The next couple of days are going to be busy– my wife’s aunt passed away and her funeral is in Michigan tomorrow, and then my nephew’s birthday party is in Chicago on Saturday, and we’re staying overnight for that so there’s a (shit!) hotel bill to pay for, but my classroom was a hundred and thirty degrees today so I’m happy to not be there for a couple of days. Hopefully Sunday will be relaxing enough by itself to get me through next week.

Go buy THE WARDEN

My buddy Dan’s book is out today and it is very important that everyone who loves me or loves things that are good go buy it immediately. I pre-ordered my copy last June, and I was super excited to see it show up today.
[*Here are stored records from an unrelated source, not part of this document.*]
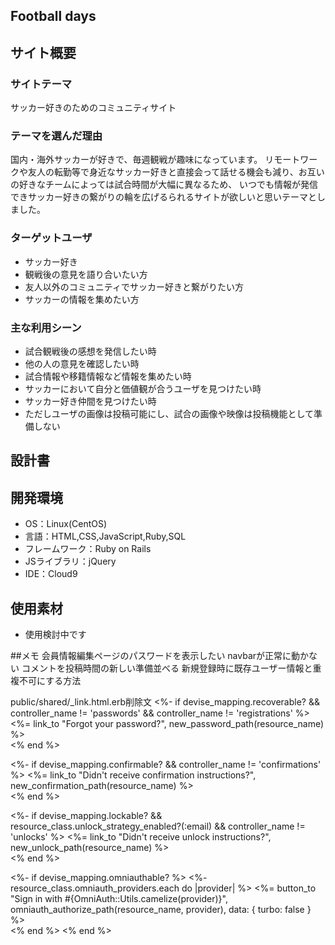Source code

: ## Football days

## サイト概要
### サイトテーマ
サッカー好きのためのコミュニティサイト

### テーマを選んだ理由
国内・海外サッカーが好きで、毎週観戦が趣味になっています。
リモートワークや友人の転勤等で身近なサッカー好きと直接会って話せる機会も減り、お互いの好きなチームによっては試合時間が大幅に異なるため、
いつでも情報が発信できサッカー好きの繋がりの輪を広げるられるサイトが欲しいと思いテーマとしました。

### ターゲットユーザ
- サッカー好き
- 観戦後の意見を語り合いたい方
- 友人以外のコミュニティでサッカー好きと繋がりたい方
- サッカーの情報を集めたい方

### 主な利用シーン
- 試合観戦後の感想を発信したい時
- 他の人の意見を確認したい時
- 試合情報や移籍情報など情報を集めたい時
- サッカーにおいて自分と価値観が合うユーザを見つけたい時
- サッカー好き仲間を見つけたい時
- ただしユーザの画像は投稿可能にし、試合の画像や映像は投稿機能として準備しない

## 設計書


## 開発環境
- OS：Linux(CentOS)
- 言語：HTML,CSS,JavaScript,Ruby,SQL
- フレームワーク：Ruby on Rails
- JSライブラリ：jQuery
- IDE：Cloud9

## 使用素材
- 使用検討中です


##メモ
会員情報編集ページのパスワードを表示したい
navbarが正常に動かない
コメントを投稿時間の新しい準備並べる
新規登録時に既存ユーザー情報と重複不可にする方法


public/shared/_link.html.erb削除文
<%- if devise_mapping.recoverable? && controller_name != 'passwords' && controller_name != 'registrations' %>
  <%= link_to "Forgot your password?", new_password_path(resource_name) %><br />
<% end %>

<%- if devise_mapping.confirmable? && controller_name != 'confirmations' %>
  <%= link_to "Didn't receive confirmation instructions?", new_confirmation_path(resource_name) %><br />
<% end %>

<%- if devise_mapping.lockable? && resource_class.unlock_strategy_enabled?(:email) && controller_name != 'unlocks' %>
  <%= link_to "Didn't receive unlock instructions?", new_unlock_path(resource_name) %><br />
<% end %>

<%- if devise_mapping.omniauthable? %>
  <%- resource_class.omniauth_providers.each do |provider| %>
    <%= button_to "Sign in with #{OmniAuth::Utils.camelize(provider)}", omniauth_authorize_path(resource_name, provider), data: { turbo: false } %><br />
  <% end %>
<% end %>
I need to finish the other book I’m reading before I can get to it but expect a review on the sooner side of soon.

In other news, I once went like two years without missing a day of posting on this blog and I have no idea what the hell is going on with me lately.

Where am I?

I need you to understand that when I say I have spent the entire weekend playing this game I mean I have spent the entire weekend playing this game:

It’s a game about fishing. There’s no combat. You fish. I’ve been fishing all weekend. I made my wife make fish for dinner. I’m going to dream about the theme music tonight.

You should play it.

Proof of life (Welcome to Indiana)

As you are no doubt fully aware if you’ve been around here for a while, I am bad at Hot. I am especially bad at the first Hot of the season, and it’s been over eighty degrees every day this week. My classroom is entirely interior, with no windows and really no way to get air to move around. The mornings haven’t been bad, but by the end of the day it has been fucking rough in my classroom. And for the most part I have been getting home from work this week and dying. I haven’t even had the energy to read at night, really, which almost never happens; watching a video on my phone has been about all I’ve been capable of.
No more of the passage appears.